The WJSmisc package is set of functions I find convenient to have readily available to me.

Installation

You can install the development version from GitHub with:

# install.packages("remotes")
remotes::install_github("wjschne/WJSmisc")

Plot area under normal curve

I often need to create a normal distribution with a shaded region below a point.

library(WJSmisc)
library(tidyverse)
plotnorm(95, mu = 100, sigma = 15)

Correlation heat maps

library(simstandard)
model <- "
A =~ 0.71 * A_1 + 0.91 * A_2 + 0.85 * A_3
B =~ 0.65 * B_1 + 0.90 * B_2 + 0.75 * B_3
A ~~ -0.2 * B
"

d <- sim_standardized(
  model, 
  latent = FALSE, 
  error = FALSE)

cor_heat(d, margins = 0.1)

Parallel Analysis Plot

parallel_analysis(d)

Factor Analysis Loading Plot

psych::fa(d, nfactors = 2, fm = "pa") %>% 
  plot_loading(factor_names = c("A", "B"))

Composite covariance

# Create covariance matrix
Sigma <- matrix(0.6, nrow = 5, ncol = 5)
diag(Sigma) <- 1

# Create weight matrix
w <- matrix(0, nrow = 5, ncol = 2)
w[1:2,1] <- 1
w[3:5,2] <- 1
w
#>      [,1] [,2]
#> [1,]    1    0
#> [2,]    1    0
#> [3,]    0    1
#> [4,]    0    1
#> [5,]    0    1

# covariance of weighted sums
composite_covariance(Sigma, w)
#>      [,1] [,2]
#> [1,]  3.2  3.6
#> [2,]  3.6  6.6

Correlation Ellipse

cor_ellipse(0.75) %>% 
  ggplot(aes(x,y)) + 
  geom_polygon(alpha = 0.5) + 
  coord_fixed()

Split at x = 1

cor_ellipse(0.75, split_x = 1) %>% 
  ggplot(aes(x,y)) + 
  geom_polygon(aes(fill = group), alpha = 0.5) + 
  coord_fixed()

Split at x = 1 and y = 0

cor_ellipse(0.75, split_x = 1, split_y = 0) %>% 
  ggplot(aes(x,y)) + 
  geom_polygon(aes(fill = group), alpha = 0.5) + 
  coord_fixed()

Every combination of 2 or more vectors

cross_vectors(c("a", "b"), 
              c("x", "y"),
              c(1,2), 
              sep = "_")
#> [1] "a_x_1" "a_x_2" "a_y_1" "a_y_2" "b_x_1" "b_x_2" "b_y_1" "b_y_2"

z-score

Like the scale function except that it returns a plain vector instead of a matrix with attributes.
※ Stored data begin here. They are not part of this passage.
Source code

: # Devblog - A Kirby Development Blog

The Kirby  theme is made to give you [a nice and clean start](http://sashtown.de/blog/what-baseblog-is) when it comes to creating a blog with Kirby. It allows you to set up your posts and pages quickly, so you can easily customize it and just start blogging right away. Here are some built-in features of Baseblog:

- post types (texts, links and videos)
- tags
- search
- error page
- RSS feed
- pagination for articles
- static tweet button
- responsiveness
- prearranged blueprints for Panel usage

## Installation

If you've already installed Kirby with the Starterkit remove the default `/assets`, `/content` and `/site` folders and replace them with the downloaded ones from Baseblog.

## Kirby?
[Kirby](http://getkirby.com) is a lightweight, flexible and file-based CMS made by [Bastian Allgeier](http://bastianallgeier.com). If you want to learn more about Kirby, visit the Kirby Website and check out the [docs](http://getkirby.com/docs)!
It can also return z-scores based on a user-specified means and standard deviations.

x <- rnorm(100, mean = 100, sd = 15)

# z-score with sample mean and sample sd
x2z(x) %>% 
  qplot(bins = 10) + 
  geom_rug()

# z-score with user-specified population mean and sd
x2z(x, mu = 100, sigma = 15) %>% 
  qplot(bins = 10) + 
  geom_rug()

# Will center score at sample mean if sigma = 1
x2z(x, sigma = 1) %>% 
  qplot(bins = 10) + 
  geom_rug()

Attach function argument defaults to global environment

When debugging a function with many default arguments, it is useful to assign the default values to the variables in the global environment.
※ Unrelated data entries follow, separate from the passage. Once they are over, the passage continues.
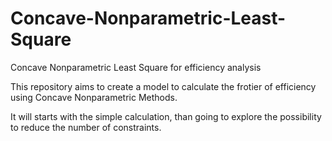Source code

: # Concave-Nonparametric-Least-Square
Concave Nonparametric Least Square for efficiency analysis

This repository aims to create a model to calculate the frotier of efficiency using Concave Nonparametric Methods.

It will starts with the simple calculation, than going to explore the possibility to reduce the number of constraints.
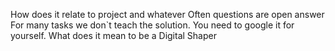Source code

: How does it relate to project and whatever
Often questions are open answer
For many tasks we don`t teach the solution. You need to google it for yourself. 
What does it mean to be a Digital Shaper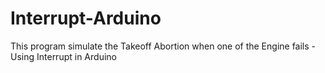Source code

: # Interrupt-Arduino
This program simulate the Takeoff Abortion when one of the Engine fails - Using Interrupt in Arduino
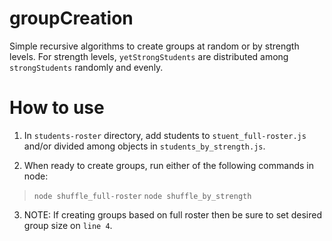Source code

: # groupCreation
Simple recursive algorithms to create groups at random or by strength levels. For strength levels, `yetStrongStudents` are distributed among `strongStudents` randomly and evenly. 

# How to use
1. In `students-roster` directory, add students to `stuent_full-roster.js` and/or divided among objects in `students_by_strength.js`.

2. When ready to create groups, run either of the following commands in node: 
> `node shuffle_full-roster`
> `node shuffle_by_strength`

3. NOTE: If creating groups based on full roster then be sure to set desired group size on `line 4`.

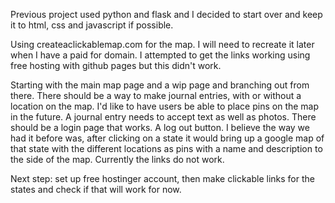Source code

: Previous project used python and flask and I decided to start over and keep it to html, css and javascript if possible.


Using createaclickablemap.com for the map. I will need to recreate it later when I have a paid for domain. I attempted to get the links working using free hosting with github pages but this didn't work.

Starting with the main map page and a wip page and branching out from there. There should be a way to make journal entries, with or without a location on the map. I'd like to have users be able to place pins on the map in the future. A journal entry needs to accept text as well as photos. There should be a login page that works. A log out button. I believe the way we had it before was, after clicking on a state it would bring up a google map of that state with the different locations as pins with a name and description to the side of the map. Currently the links do not work.

Next step: set up free hostinger account, then make clickable links for the states and check if that will work for now.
my_function <- function(x = 1, y = 2) {x + y}
attach_function(my_function)
x
#> [1] 1
y
#> [1] 2

Convert an angle to ggplot2 hjust and vjust parameters

Control placement of labels with the angular position by converting an angle to hjust and vjust parameters.
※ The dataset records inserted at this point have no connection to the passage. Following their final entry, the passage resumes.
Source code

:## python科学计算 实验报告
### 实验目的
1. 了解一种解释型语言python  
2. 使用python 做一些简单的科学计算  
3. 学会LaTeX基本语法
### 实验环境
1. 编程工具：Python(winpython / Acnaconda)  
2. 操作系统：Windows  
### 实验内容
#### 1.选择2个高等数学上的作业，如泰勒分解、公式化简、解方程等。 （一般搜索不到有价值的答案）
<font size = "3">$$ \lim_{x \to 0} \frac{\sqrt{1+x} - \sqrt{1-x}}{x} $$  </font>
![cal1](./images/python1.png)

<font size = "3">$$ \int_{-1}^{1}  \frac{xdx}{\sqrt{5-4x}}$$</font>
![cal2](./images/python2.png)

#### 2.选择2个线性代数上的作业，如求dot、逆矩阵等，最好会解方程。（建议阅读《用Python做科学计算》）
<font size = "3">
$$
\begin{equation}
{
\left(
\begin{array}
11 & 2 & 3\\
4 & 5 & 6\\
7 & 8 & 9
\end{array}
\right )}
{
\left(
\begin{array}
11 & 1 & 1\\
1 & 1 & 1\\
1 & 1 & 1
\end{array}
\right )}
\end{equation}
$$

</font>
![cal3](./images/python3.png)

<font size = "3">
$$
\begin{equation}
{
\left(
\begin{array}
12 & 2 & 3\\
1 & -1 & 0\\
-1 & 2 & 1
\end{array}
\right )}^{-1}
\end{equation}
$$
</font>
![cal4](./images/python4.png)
tibble(degrees = seq(0, 345, 15),
       radians = degrees * pi / 180,
       x = cos(radians),
       y = sin(radians),
       hjust = angle2hjust(radians),
       vjust = angle2vjust(radians)) %>% 
  ggplot(aes(x, y)) + 
  geom_segment(aes(x = 0, y = 0, xend = x, yend = y), size = .1) +
  geom_label(aes(label = degrees, 
                 hjust = hjust,
                 vjust = vjust),
             label.padding = unit(1, "mm"),
             label.size = 0) + 
  geom_point() + 
  coord_fixed(1, clip = "off") +
  theme_void()

I use these functions to make sure that labels on a curve are perpendicular to the curve:

# Small change in x
dx <- .000001
plot_ratio <- 16
tibble(x = seq(-4,4), 
       y = dnorm(x), 
       l = WJSmisc::prob_label(pnorm(x), digits = 2),
       slope = plot_ratio * (dnorm(x + dx) - y) / dx,
       angle = atan(slope) + pi / 2,
       hjust = angle2hjust(angle),
       vjust = angle2vjust(angle)) %>% 
ggplot(aes(x, y, label = l)) +
  geom_point() +
  stat_function(fun = dnorm) +
  geom_label(aes(hjust = hjust,
                 vjust = vjust),
             label.size = 0) + 
  coord_fixed(plot_ratio, clip = "off") + 
  theme_minimal()

Lower triangle to correlation matrix

tri2cor(c(.2,.3,.4))
#>      [,1] [,2] [,3]
#> [1,]  1.0  0.2  0.3
#> [2,]  0.2  1.0  0.4
#> [3,]  0.3  0.4  1.0
tri2cor(.5)
#>      [,1] [,2]
#> [1,]  1.0  0.5
#> [2,]  0.5  1.0

Formatting probability values

Probabilities near 0 and 1 are rounded differently.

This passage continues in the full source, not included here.